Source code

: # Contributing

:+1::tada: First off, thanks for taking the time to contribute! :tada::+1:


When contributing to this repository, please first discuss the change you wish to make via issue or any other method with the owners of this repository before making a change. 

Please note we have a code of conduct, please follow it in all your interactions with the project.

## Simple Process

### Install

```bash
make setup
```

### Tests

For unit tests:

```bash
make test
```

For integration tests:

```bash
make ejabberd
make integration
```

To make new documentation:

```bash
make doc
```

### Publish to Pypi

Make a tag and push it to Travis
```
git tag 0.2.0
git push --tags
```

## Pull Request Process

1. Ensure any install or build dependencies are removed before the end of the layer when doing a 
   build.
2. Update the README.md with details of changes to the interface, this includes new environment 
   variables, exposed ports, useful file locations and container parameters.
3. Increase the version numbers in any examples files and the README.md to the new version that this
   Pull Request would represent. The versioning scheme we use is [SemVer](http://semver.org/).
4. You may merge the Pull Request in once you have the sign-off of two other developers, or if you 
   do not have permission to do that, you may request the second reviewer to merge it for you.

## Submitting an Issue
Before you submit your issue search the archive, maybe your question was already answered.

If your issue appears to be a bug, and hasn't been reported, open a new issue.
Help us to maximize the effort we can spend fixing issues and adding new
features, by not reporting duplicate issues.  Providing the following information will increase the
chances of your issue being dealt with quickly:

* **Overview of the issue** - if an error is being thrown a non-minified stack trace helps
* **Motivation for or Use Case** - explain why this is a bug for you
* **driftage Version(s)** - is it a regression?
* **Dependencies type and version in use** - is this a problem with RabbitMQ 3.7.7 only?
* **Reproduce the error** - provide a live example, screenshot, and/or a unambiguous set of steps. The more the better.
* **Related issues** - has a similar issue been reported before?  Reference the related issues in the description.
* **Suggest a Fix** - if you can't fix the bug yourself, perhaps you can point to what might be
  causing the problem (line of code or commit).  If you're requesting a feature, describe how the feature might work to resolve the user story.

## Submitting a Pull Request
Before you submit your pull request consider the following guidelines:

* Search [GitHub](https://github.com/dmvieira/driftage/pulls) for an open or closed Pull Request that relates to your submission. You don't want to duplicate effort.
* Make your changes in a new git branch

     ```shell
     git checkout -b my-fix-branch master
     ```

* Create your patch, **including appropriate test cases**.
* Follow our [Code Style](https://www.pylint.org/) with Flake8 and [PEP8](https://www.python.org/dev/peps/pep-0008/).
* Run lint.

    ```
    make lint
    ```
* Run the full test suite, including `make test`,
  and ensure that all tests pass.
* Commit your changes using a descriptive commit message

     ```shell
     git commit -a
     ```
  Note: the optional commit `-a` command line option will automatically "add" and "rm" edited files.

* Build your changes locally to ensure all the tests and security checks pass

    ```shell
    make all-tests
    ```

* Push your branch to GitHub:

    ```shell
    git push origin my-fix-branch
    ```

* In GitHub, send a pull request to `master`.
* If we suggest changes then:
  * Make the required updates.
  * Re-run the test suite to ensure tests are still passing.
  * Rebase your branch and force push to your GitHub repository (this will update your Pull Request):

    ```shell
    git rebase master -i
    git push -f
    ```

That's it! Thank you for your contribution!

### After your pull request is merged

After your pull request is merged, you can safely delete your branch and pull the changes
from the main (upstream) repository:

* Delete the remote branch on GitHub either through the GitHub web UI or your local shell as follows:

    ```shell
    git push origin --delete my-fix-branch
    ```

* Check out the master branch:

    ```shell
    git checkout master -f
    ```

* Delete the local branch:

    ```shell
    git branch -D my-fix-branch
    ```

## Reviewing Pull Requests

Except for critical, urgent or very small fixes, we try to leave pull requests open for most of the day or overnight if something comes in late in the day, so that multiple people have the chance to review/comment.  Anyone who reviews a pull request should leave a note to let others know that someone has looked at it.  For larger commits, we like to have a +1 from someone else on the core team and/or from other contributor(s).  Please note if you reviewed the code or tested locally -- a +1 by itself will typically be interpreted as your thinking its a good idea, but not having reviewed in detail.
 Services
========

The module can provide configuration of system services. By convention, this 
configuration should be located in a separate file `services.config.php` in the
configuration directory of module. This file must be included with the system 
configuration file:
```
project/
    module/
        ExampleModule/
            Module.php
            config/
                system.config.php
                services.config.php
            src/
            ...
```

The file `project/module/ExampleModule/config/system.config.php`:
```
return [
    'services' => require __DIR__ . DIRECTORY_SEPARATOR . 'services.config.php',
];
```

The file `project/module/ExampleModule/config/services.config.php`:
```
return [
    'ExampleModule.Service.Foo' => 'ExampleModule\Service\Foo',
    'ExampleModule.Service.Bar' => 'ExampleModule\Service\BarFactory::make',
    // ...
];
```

Exercise prompt.
The answer must be every entry, reproduced exactly.

The completed task.
Source code

: # Contributing

:+1::tada: First off, thanks for taking the time to contribute! :tada::+1:


When contributing to this repository, please first discuss the change you wish to make via issue or any other method with the owners of this repository before making a change. 

Please note we have a code of conduct, please follow it in all your interactions with the project.

## Simple Process

### Install

```bash
make setup
```

### Tests

For unit tests:

```bash
make test
```

For integration tests:

```bash
make ejabberd
make integration
```

To make new documentation:

```bash
make doc
```

### Publish to Pypi

Make a tag and push it to Travis
```
git tag 0.2.0
git push --tags
```

## Pull Request Process

1. Ensure any install or build dependencies are removed before the end of the layer when doing a 
   build.
2. Update the README.md with details of changes to the interface, this includes new environment 
   variables, exposed ports, useful file locations and container parameters.
3. Increase the version numbers in any examples files and the README.md to the new version that this
   Pull Request would represent. The versioning scheme we use is [SemVer](http://semver.org/).
4. You may merge the Pull Request in once you have the sign-off of two other developers, or if you 
   do not have permission to do that, you may request the second reviewer to merge it for you.

## Submitting an Issue
Before you submit your issue search the archive, maybe your question was already answered.

If your issue appears to be a bug, and hasn't been reported, open a new issue.
Help us to maximize the effort we can spend fixing issues and adding new
features, by not reporting duplicate issues.  Providing the following information will increase the
chances of your issue being dealt with quickly:

* **Overview of the issue** - if an error is being thrown a non-minified stack trace helps
* **Motivation for or Use Case** - explain why this is a bug for you
* **driftage Version(s)** - is it a regression?
* **Dependencies type and version in use** - is this a problem with RabbitMQ 3.7.7 only?
* **Reproduce the error** - provide a live example, screenshot, and/or a unambiguous set of steps. The more the better.
* **Related issues** - has a similar issue been reported before?  Reference the related issues in the description.
* **Suggest a Fix** - if you can't fix the bug yourself, perhaps you can point to what might be
  causing the problem (line of code or commit).  If you're requesting a feature, describe how the feature might work to resolve the user story.

## Submitting a Pull Request
Before you submit your pull request consider the following guidelines:

* Search [GitHub](https://github.com/dmvieira/driftage/pulls) for an open or closed Pull Request that relates to your submission. You don't want to duplicate effort.
* Make your changes in a new git branch

     ```shell
     git checkout -b my-fix-branch master
     ```

* Create your patch, **including appropriate test cases**.
* Follow our [Code Style](https://www.pylint.org/) with Flake8 and [PEP8](https://www.python.org/dev/peps/pep-0008/).
* Run lint.

    ```
    make lint
    ```
* Run the full test suite, including `make test`,
  and ensure that all tests pass.
* Commit your changes using a descriptive commit message

     ```shell
     git commit -a
     ```
  Note: the optional commit `-a` command line option will automatically "add" and "rm" edited files.

* Build your changes locally to ensure all the tests and security checks pass

    ```shell
    make all-tests
    ```

* Push your branch to GitHub:

    ```shell
    git push origin my-fix-branch
    ```

* In GitHub, send a pull request to `master`.
* If we suggest changes then:
  * Make the required updates.
  * Re-run the test suite to ensure tests are still passing.
  * Rebase your branch and force push to your GitHub repository (this will update your Pull Request):

    ```shell
    git rebase master -i
    git push -f
    ```

That's it! Thank you for your contribution!

### After your pull request is merged

After your pull request is merged, you can safely delete your branch and pull the changes
from the main (upstream) repository:

* Delete the remote branch on GitHub either through the GitHub web UI or your local shell as follows:

    ```shell
    git push origin --delete my-fix-branch
    ```

* Check out the master branch:

    ```shell
    git checkout master -f
    ```

* Delete the local branch:

    ```shell
    git branch -D my-fix-branch
    ```

## Reviewing Pull Requests

Except for critical, urgent or very small fixes, we try to leave pull requests open for most of the day or overnight if something comes in late in the day, so that multiple people have the chance to review/comment.  Anyone who reviews a pull request should leave a note to let others know that someone has looked at it.  For larger commits, we like to have a +1 from someone else on the core team and/or from other contributor(s).  Please note if you reviewed the code or tested locally -- a +1 by itself will typically be interpreted as your thinking its a good idea, but not having reviewed in detail.
 Services
========

The module can provide configuration of system services. By convention, this 
configuration should be located in a separate file `services.config.php` in the
configuration directory of module. This file must be included with the system 
configuration file:
```
project/
    module/
        ExampleModule/
            Module.php
            config/
                system.config.php
                services.config.php
            src/
            ...
```

The file `project/module/ExampleModule/config/system.config.php`:
```
return [
    'services' => require __DIR__ . DIRECTORY_SEPARATOR . 'services.config.php',
];
```

The file `project/module/ExampleModule/config/services.config.php`:
```
return [
    'ExampleModule.Service.Foo' => 'ExampleModule\Service\Foo',
    'ExampleModule.Service.Bar' => 'ExampleModule\Service\BarFactory::make',
    // ...
];
```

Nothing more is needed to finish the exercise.